Put simply, we will face deadlier and more contagious pandemics in the future. This is one of the realizations that society, at large, has been brought to. We need to begin developing more effective strategies for dealing with pandemics that address the problem directly rather than delay it.
Although seemingly simple, a lack of sanitization seems to be the underlying factor that makes pandemic grow to deadly heights, especially for non-symptom showing viruses like Covid-19. Unfortunately, our traditional methods of proper sanitization are very ineffective because they rest on the assumption that all people in public are regularly washing their hands, wearing face masks, etc.
Another problem that is evident with our public health responses is the lack of transparency given to people going to grocery stores, restaurants, or any other places of necessity during lockdown.

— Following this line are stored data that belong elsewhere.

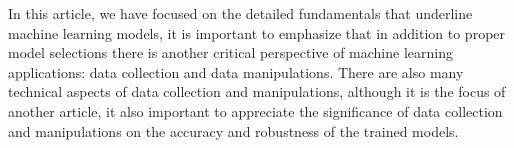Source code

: 
\par
In this article, we have focused on the detailed fundamentals that underline machine learning models, it is important to emphasize that in addition to proper model selections there is another critical perspective of machine learning applications: data collection and data manipulations. There are also many technical aspects of data collection and manipulations, although it is the focus of another article, it also important to appreciate the significance of data collection and manipulations on the accuracy and robustness of the trained models.
\par 
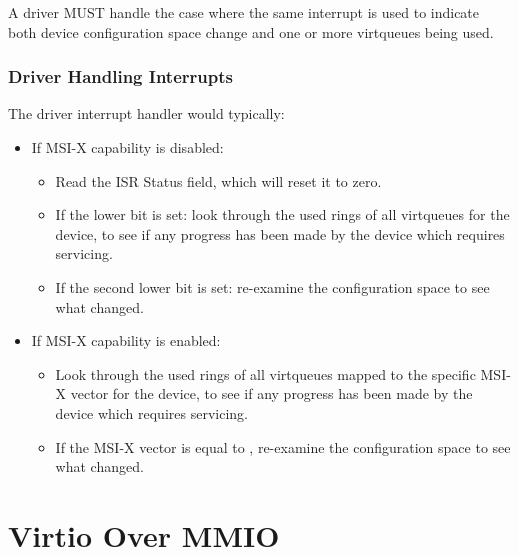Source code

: 
A driver MUST handle the case where the same interrupt is used to indicate
both device configuration space change and one or more virtqueues being used.

\subsubsection{Driver Handling Interrupts}\label{sec:Virtio Transport Options / Virtio Over PCI Bus / PCI-specific Initialization And Device Operation / Driver Handling Interrupts}
The driver interrupt handler would typically:

\begin{itemize}
  \item If MSI-X capability is disabled:
    \begin{itemize}
      \item Read the ISR Status field, which will reset it to zero.
      \item If the lower bit is set:
        look through the used rings of all virtqueues for the
        device, to see if any progress has been made by the device
        which requires servicing.
      \item If the second lower bit is set:
        re-examine the configuration space to see what changed.
    \end{itemize}
  \item If MSI-X capability is enabled:
    \begin{itemize}
      \item
        Look through the used rings of
        all virtqueues mapped to the specific MSI-X vector for the
        device, to see if any progress has been made by the device
        which requires servicing.
      \item
        If the MSI-X vector is equal to ,
        re-examine the configuration space to see what changed.
    \end{itemize}
\end{itemize}

\section{Virtio Over MMIO}\label{sec:Virtio Transport Options / Virtio Over MMIO}

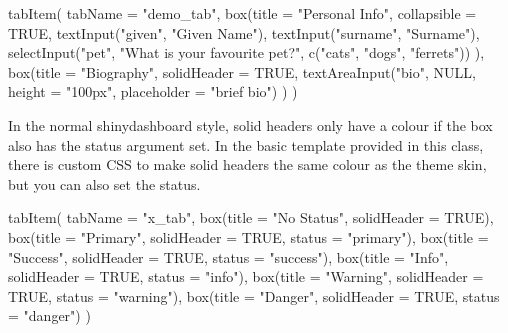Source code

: \documentclass[
]{book}
\newenvironment{Shaded}{\begin{snugshade}}{\end{snugshade}}
\newcommand{\AttributeTok}[1]{\textcolor[rgb]{0.77,0.63,0.00}{#1}}
\newcommand{\ConstantTok}[1]{\textcolor[rgb]{0.00,0.00,0.00}{#1}}
\newcommand{\FunctionTok}[1]{\textcolor[rgb]{0.00,0.00,0.00}{#1}}
\newcommand{\NormalTok}[1]{#1}
\newcommand{\StringTok}[1]{\textcolor[rgb]{0.31,0.60,0.02}{#1}}
\begin{document}
\begin{Shaded}
\begin{Highlighting}[]
\FunctionTok{tabItem}\NormalTok{(}
    \AttributeTok{tabName =} \StringTok{"demo\_tab"}\NormalTok{,}
    \FunctionTok{box}\NormalTok{(}\AttributeTok{title =} \StringTok{"Personal Info"}\NormalTok{,}
        \AttributeTok{collapsible =} \ConstantTok{TRUE}\NormalTok{, }
        \FunctionTok{textInput}\NormalTok{(}\StringTok{"given"}\NormalTok{, }\StringTok{"Given Name"}\NormalTok{),}
        \FunctionTok{textInput}\NormalTok{(}\StringTok{"surname"}\NormalTok{, }\StringTok{"Surname"}\NormalTok{),}
        \FunctionTok{selectInput}\NormalTok{(}\StringTok{"pet"}\NormalTok{, }\StringTok{"What is your favourite pet?"}\NormalTok{, }\FunctionTok{c}\NormalTok{(}\StringTok{"cats"}\NormalTok{, }\StringTok{"dogs"}\NormalTok{, }\StringTok{"ferrets"}\NormalTok{))}
\NormalTok{    ),}
    \FunctionTok{box}\NormalTok{(}\AttributeTok{title =} \StringTok{"Biography"}\NormalTok{,}
        \AttributeTok{solidHeader =} \ConstantTok{TRUE}\NormalTok{, }
        \FunctionTok{textAreaInput}\NormalTok{(}\StringTok{"bio"}\NormalTok{, }\ConstantTok{NULL}\NormalTok{, }\AttributeTok{height =} \StringTok{"100px"}\NormalTok{, }\AttributeTok{placeholder =} \StringTok{"brief bio"}\NormalTok{)}
\NormalTok{    )}
\NormalTok{)}
\end{Highlighting}
\end{Shaded}

In the normal shinydashboard style, solid headers only have a colour if the box also has the status argument set. In the basic template provided in this class, there is custom CSS to make solid headers the same colour as the theme skin, but you can also set the status.

\begin{Shaded}
\begin{Highlighting}[]
\FunctionTok{tabItem}\NormalTok{(}
    \AttributeTok{tabName =} \StringTok{"x\_tab"}\NormalTok{,}
    \FunctionTok{box}\NormalTok{(}\AttributeTok{title =} \StringTok{"No Status"}\NormalTok{, }\AttributeTok{solidHeader =} \ConstantTok{TRUE}\NormalTok{),}
    \FunctionTok{box}\NormalTok{(}\AttributeTok{title =} \StringTok{"Primary"}\NormalTok{,   }\AttributeTok{solidHeader =} \ConstantTok{TRUE}\NormalTok{, }\AttributeTok{status =} \StringTok{"primary"}\NormalTok{),}
    \FunctionTok{box}\NormalTok{(}\AttributeTok{title =} \StringTok{"Success"}\NormalTok{,   }\AttributeTok{solidHeader =} \ConstantTok{TRUE}\NormalTok{, }\AttributeTok{status =} \StringTok{"success"}\NormalTok{),}
    \FunctionTok{box}\NormalTok{(}\AttributeTok{title =} \StringTok{"Info"}\NormalTok{,      }\AttributeTok{solidHeader =} \ConstantTok{TRUE}\NormalTok{, }\AttributeTok{status =} \StringTok{"info"}\NormalTok{),}
    \FunctionTok{box}\NormalTok{(}\AttributeTok{title =} \StringTok{"Warning"}\NormalTok{,   }\AttributeTok{solidHeader =} \ConstantTok{TRUE}\NormalTok{, }\AttributeTok{status =} \StringTok{"warning"}\NormalTok{),}
    \FunctionTok{box}\NormalTok{(}\AttributeTok{title =} \StringTok{"Danger"}\NormalTok{,    }\AttributeTok{solidHeader =} \ConstantTok{TRUE}\NormalTok{, }\AttributeTok{status =} \StringTok{"danger"}\NormalTok{)}
\NormalTok{)}
\end{Highlighting}
\end{Shaded}
\end{document}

Doing so is a tremendous risk given how crowded these locations can be coupled by how contagious the virus itself is.
With this in mind, we sought to create a novel product solution that integrates both a hardware and a software feature set. The product, which we call Korisio (Greek for "without virus"), comes with an app that is intended to be widely distributed among the public. Statewide, the app can communicate with specially designed hardware beacons that can be set up at the entrances of public buildings like your local department store, for instance.
The functionality of Korisio is quite straightforward. In order to address the sanitization problem described earlier, the hardware-beacon will only allow people to enter if they are wearing a mask and if they apply hand sanitizer upon entering. For the purpose of prototyping, a green LED flashes to indicate that a person can go in. The mask detection software uses a tiny-YOLO machine learning model that we trained using an augmented image dataset of 2310 images. We additionally fine-tuned hyperparameters in the overall structure to improve the model's ability to "generalize". Once a frame is processed by the camera, an accelerated GPU stick on a raspberry pi runs the frame through the algorithm to get a simple "mask" or "no mask" answer. If the person is wearing a mask, they are prompted on the LCD display of the hardware beacon to apply hand sanitizer. The hands-free hand sanitizer dispenser we created will only dispense once the distance/PIR sensors perform a calculation and determine that a hand is beneath it. Now, as you are likely wondering, how is the app involved in this? After applying hand sanitizer, the person is prompted to show a QR code that encodes the person's county location. This QR code is generated via. the app and processed by an OpenCV algorithm running on the raspberry pi CPU. The information on the person's county is important for collecting statistics on where people visiting the public location are coming from. These statistics as well as a calculated risk-rating that uses CDC standards are displayed onto the LCD display as well as the user's phone, which clears up transparency by allowing the person to take necessary precautions upon entering. All of the cloud communication is done via. an API called pubnub. If the person does not have the app installed (which ideally should be installed), then they can say aloud their county location into a microphone that we rewired to function with the raspberry pi. A voice recognition API parses the person's speech and updates the statistics. Once all the above criteria has been met, the person will be allowed entrance.